Technically, you’ll have to pair first, but you know what I mean. Sync all of your data with the app compatible with the tracker, or on the website via your computer. You can also download other third-party fitness apps (GoogleFit, MyFitnessPal, MatchUp, calorie-counter apps) and non-fitness apps (weather, Amazon Alexa, gym machines, music apps, smart-home technology like scales, lights, thermostats, and fancy coffee-makers) to many fitness tracking devices. Learn how it syncs (some do it automatically via smartphone when Bluetooth is enabled, others manually when you open/use the app) and know how long data is stored on the watch before files are overwritten and deleted.

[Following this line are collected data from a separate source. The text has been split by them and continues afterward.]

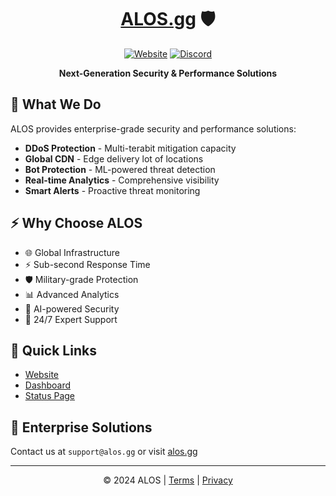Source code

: <div align="center">
  
# [ALOS.gg](https://alos.gg) 🛡️
  
[![Website](https://img.shields.io/website?url=https%3A%2F%2Falos.gg&style=for-the-badge)](https://alos.gg)
[![Discord](https://img.shields.io/discord/REPLACE_WITH_ID?style=for-the-badge&logo=discord)](https://discord.gg/alos)

**Next-Generation Security & Performance Solutions**

</div>

## 🚀 What We Do

ALOS provides enterprise-grade security and performance solutions:

- **DDoS Protection** - Multi-terabit mitigation capacity
- **Global CDN** - Edge delivery lot of locations
- **Bot Protection** - ML-powered threat detection
- **Real-time Analytics** - Comprehensive visibility
- **Smart Alerts** - Proactive threat monitoring

## ⚡ Why Choose ALOS

- 🌐 Global Infrastructure
- ⚡ Sub-second Response Time
- 🛡️ Military-grade Protection
- 📊 Advanced Analytics
- 🤖 AI-powered Security
- 💬 24/7 Expert Support

## 🔗 Quick Links

- [Website](https://alos.gg)
- [Dashboard](https://alos.gg/dash)
- [Status Page](https://status.alos.gg)

## 💼 Enterprise Solutions

Contact us at `support@alos.gg` or visit [alos.gg](https://alos.gg/#pricing)

---

<div align="center">
  
© 2024 ALOS | [Terms](https://github.com/ddosnotification/alos/blob/main/ToS.md) | [Privacy](https://github.com/ddosnotification/alos/blob/main/PP.md)

</div>
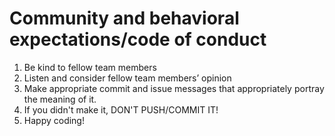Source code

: # Community and behavioral expectations/code of conduct
1. Be kind to fellow team members
2. Listen and consider fellow team members’ opinion
3. Make appropriate commit and issue messages that appropriately portray the meaning of it.
4. If you didn't make it, DON'T PUSH/COMMIT IT!
5. Happy coding!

Help It Help You by Setting Goals

  • Customize the home-screen and dashboard to display frequently-used or favorite apps
  • Set reminders/alarms to remind you to get moving (every hour seems to be the magic number)
  • Make it social. Friendly competitions can be a great motivator
  • Clearly define a few realistic yet challenging goals.
  • Review data for feedback and improvements and reward yourself once you’ve reached them

Lastly, clean it. If you’re wearing it every day like you’re supposed to, then it’s essentially an article of clothing. Not to mention it endures sweat and showers, collects germs and bacteria and residue from skin-care products, so aim to give it a weekly wash. Most devices suggest a quick wipe-down with rubbing alcohol but check with your manufacturer recommendations just to be safe.

Enjoy your device and use these tips to help your tracker be the best that it can be.